При переходе от сна к бодрствованию мы испытываем границы нашего обычного состояния личности. Каждый раз, когда мы просыпаемся, мы заново начинаем осознавать себя, мы входим в состояние бодрствования. Но в отдельных случаях процесс осознания не проходит незаметно — эго не осознает себя. В такие моменты у нас есть возможность исследовать загадку сознания, показывая, как сознательное я зависит от составляющих самосознание факторов, которые еще предстоит определить.
Но нигде границы личности-во-времени, кажется, не растворяются так ощутимо, как во время психоделических переживаний. Виттман пишет:
«Научные исследования о воздействии ЛСД и псилоцибина ясно показали, что состояния сознания включают в себя поразительные изменения в восприятии, эмоциях и идеях, а также в способах их описания: время, пространство и опыт самости кардинально изменяются. Эти изменения сопоставимы только с другими крайними состояниями сознания, такими как сновидения, мистический и религиозный экстаз или острые психотические фазы на ранней стадии шизофрении. Измерения мистического опыта включают в себя единство личности со Вселенной, потерю чувства времени и пространства, самые сильные чувства счастья и уверенность в переживании священной истины, которую, однако, невозможно описать. Как будто вы заглянули за завесу реальности и увидели непреложную (то есть вне времени и пространства) истину мира во всей его полноте».

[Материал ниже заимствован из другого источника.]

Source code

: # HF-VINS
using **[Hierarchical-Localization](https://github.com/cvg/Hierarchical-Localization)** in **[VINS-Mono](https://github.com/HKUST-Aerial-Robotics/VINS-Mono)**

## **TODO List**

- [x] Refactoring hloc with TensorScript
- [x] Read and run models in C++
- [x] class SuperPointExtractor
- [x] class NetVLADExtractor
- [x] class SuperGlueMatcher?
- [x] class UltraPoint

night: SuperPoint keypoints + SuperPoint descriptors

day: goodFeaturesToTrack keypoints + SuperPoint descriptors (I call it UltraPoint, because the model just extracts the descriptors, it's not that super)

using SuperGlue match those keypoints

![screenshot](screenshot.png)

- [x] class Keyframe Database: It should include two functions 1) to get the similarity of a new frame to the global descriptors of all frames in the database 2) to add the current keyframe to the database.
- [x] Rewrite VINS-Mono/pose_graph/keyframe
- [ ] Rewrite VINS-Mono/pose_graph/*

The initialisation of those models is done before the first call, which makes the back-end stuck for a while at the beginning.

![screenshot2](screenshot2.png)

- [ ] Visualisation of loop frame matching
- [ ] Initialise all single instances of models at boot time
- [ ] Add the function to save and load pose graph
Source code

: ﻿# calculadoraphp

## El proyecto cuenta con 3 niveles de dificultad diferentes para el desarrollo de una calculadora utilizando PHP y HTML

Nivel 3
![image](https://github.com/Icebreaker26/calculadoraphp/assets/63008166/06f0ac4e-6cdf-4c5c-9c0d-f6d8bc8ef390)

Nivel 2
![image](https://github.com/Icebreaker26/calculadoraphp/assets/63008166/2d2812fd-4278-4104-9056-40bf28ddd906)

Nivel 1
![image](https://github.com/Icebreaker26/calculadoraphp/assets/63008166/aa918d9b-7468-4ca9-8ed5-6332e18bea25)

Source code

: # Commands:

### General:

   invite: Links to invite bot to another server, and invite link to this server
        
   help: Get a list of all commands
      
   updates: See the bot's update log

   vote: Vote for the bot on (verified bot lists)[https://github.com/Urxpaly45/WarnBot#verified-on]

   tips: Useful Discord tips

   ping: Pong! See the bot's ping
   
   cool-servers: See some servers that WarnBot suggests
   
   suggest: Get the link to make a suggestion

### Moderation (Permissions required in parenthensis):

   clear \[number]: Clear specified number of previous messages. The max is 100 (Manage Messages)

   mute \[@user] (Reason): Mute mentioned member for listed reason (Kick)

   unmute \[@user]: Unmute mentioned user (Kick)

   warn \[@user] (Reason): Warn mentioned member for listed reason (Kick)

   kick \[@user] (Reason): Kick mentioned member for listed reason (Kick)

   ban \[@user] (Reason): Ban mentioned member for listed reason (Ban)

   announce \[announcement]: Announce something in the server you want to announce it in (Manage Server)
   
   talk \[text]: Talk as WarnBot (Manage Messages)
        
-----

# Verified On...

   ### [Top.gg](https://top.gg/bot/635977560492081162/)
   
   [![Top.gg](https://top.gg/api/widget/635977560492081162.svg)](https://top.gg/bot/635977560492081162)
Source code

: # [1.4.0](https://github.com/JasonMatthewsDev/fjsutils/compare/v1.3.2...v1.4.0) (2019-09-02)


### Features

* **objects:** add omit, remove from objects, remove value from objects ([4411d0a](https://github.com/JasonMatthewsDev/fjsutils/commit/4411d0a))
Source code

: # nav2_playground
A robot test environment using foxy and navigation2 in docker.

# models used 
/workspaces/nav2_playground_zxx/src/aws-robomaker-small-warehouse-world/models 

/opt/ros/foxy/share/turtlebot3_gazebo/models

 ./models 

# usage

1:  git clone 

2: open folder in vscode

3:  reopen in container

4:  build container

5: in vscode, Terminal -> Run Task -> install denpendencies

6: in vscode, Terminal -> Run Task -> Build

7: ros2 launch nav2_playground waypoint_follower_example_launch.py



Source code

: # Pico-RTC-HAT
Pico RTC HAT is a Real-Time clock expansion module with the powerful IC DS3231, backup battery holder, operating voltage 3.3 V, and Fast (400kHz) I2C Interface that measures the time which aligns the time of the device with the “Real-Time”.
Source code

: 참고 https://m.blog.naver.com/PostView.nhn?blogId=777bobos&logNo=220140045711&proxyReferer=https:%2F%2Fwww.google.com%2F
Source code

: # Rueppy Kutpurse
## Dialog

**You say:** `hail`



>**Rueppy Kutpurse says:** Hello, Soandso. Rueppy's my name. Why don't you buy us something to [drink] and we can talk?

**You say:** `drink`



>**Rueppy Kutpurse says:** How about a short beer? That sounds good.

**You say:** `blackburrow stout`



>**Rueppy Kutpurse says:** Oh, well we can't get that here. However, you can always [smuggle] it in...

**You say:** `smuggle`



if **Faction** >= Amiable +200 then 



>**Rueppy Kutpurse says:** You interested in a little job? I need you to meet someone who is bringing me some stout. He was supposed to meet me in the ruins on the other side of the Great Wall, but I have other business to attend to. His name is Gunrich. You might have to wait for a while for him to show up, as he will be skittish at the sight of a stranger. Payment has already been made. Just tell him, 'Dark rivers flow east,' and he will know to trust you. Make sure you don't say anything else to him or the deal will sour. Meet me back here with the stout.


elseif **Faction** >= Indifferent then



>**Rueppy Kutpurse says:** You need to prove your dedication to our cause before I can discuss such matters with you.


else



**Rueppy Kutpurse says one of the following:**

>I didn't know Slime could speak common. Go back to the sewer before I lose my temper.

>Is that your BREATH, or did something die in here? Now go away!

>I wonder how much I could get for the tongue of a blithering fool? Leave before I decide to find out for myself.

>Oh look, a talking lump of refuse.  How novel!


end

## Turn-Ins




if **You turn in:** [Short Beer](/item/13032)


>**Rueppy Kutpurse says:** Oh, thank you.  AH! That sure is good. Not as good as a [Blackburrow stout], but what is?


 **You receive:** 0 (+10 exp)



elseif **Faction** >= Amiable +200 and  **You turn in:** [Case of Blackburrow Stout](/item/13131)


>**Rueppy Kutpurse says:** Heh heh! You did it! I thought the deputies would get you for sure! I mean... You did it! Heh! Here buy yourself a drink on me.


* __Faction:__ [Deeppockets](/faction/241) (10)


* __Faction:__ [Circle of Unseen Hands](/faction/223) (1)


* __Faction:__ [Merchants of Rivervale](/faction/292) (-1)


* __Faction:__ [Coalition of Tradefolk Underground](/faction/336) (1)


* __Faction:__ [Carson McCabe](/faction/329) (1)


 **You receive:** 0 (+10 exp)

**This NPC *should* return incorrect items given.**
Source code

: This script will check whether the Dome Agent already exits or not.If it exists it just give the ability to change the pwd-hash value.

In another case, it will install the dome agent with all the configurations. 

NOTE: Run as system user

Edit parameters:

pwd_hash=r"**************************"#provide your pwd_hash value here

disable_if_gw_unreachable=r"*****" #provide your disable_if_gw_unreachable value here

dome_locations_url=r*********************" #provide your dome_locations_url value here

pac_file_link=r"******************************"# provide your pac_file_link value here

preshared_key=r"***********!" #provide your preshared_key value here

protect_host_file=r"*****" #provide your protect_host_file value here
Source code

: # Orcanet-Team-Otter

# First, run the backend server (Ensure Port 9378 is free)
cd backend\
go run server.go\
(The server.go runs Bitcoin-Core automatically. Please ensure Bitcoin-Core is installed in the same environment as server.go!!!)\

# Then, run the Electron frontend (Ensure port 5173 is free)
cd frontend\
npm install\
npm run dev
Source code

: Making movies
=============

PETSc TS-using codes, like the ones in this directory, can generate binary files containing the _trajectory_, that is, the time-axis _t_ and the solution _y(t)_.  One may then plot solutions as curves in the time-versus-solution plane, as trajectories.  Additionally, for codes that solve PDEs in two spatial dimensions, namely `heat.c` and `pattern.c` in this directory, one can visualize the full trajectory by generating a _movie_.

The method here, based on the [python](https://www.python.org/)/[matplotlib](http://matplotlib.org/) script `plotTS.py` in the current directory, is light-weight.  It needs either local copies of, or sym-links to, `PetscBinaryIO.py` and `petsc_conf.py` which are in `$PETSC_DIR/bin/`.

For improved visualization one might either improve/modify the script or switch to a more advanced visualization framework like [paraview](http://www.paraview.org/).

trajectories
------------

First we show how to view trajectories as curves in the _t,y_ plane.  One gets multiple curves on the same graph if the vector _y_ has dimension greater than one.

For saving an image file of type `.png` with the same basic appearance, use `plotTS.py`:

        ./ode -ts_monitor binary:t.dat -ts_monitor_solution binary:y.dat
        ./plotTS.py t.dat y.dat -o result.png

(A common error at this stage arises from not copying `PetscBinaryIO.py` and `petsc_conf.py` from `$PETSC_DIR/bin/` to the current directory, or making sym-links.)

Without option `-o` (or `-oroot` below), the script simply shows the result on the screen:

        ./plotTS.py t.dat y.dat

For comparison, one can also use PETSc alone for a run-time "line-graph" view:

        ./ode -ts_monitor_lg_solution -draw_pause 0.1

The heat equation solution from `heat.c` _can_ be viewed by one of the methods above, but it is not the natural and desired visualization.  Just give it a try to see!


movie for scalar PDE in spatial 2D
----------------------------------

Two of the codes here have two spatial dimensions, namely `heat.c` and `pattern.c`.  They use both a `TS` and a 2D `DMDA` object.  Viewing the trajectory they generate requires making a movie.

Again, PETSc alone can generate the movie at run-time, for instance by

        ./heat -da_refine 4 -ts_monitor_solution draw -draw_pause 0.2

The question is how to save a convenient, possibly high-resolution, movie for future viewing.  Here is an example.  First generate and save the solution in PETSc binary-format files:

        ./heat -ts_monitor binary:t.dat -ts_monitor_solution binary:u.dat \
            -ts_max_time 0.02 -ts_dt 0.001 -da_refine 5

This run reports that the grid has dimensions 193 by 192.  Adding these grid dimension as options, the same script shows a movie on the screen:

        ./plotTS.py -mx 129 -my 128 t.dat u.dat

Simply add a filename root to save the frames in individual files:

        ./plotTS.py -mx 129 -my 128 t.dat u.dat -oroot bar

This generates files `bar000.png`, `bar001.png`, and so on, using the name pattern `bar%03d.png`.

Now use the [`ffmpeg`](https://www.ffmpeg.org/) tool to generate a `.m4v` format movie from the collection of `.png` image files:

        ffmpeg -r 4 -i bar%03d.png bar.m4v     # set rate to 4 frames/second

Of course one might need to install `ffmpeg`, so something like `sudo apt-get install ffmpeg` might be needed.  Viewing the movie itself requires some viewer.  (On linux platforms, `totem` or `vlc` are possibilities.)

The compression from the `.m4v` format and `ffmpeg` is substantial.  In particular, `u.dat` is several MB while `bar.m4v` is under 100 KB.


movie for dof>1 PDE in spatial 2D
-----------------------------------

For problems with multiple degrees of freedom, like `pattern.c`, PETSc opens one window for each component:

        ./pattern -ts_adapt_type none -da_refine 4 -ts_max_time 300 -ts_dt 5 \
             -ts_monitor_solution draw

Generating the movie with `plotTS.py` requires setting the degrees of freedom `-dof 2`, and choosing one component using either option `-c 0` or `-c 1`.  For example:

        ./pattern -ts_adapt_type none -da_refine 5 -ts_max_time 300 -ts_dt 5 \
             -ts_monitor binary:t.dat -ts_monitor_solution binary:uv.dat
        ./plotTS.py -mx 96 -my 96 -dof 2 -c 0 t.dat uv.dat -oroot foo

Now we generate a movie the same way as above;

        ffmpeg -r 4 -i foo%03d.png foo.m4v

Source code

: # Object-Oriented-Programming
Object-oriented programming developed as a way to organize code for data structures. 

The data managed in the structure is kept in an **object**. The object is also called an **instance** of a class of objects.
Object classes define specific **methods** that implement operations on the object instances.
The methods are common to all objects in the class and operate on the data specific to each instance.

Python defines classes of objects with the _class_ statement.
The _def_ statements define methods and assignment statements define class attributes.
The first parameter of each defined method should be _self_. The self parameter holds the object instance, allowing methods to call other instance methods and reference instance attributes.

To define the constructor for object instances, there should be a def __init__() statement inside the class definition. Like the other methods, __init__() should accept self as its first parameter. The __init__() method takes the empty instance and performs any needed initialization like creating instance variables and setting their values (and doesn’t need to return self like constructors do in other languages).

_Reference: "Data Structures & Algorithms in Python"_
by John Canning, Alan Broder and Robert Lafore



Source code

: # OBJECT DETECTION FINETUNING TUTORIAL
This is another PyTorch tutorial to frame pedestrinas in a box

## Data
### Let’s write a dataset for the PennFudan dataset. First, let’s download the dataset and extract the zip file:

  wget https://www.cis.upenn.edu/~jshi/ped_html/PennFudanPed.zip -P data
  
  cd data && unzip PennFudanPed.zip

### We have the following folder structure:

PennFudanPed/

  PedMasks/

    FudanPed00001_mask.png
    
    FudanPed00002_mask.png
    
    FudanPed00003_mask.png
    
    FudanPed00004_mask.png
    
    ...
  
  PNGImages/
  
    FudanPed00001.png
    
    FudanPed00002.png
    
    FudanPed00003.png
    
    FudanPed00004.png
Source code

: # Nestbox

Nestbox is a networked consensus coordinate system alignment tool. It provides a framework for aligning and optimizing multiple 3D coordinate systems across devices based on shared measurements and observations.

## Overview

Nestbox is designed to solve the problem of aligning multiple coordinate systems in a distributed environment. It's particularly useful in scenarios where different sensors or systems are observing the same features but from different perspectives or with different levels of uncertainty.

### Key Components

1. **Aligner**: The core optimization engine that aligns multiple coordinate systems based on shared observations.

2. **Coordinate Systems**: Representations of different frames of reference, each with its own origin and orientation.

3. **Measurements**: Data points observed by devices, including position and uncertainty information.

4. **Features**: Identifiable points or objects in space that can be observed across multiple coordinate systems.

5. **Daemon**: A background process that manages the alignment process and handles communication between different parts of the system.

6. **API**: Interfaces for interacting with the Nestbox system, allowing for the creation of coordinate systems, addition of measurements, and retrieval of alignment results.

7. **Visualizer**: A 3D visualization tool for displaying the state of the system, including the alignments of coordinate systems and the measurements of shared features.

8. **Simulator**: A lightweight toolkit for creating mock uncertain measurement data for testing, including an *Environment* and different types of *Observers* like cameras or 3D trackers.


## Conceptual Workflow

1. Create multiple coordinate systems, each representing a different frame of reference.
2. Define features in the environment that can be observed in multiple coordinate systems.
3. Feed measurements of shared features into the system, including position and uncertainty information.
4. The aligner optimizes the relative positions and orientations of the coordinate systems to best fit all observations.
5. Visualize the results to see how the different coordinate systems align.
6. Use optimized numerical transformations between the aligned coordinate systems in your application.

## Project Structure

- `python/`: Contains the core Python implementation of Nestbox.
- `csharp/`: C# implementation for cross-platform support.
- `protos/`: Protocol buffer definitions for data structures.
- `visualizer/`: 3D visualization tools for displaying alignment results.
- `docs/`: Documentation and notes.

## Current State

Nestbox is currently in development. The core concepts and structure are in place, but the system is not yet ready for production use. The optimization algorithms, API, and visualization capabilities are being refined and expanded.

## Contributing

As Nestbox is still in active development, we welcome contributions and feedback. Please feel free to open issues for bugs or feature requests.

Исследование мистического опыта распада времени и личности под влиянием галлюциногенов — это путь к пониманию человеческого сознания.
В оставшейся части совершенно захватывающих «Измененных состояний сознания» Виттманн изучает, как такие переживания, как глубокая медитация и музыка, проливают свет на природу сознания через призму времени и личности.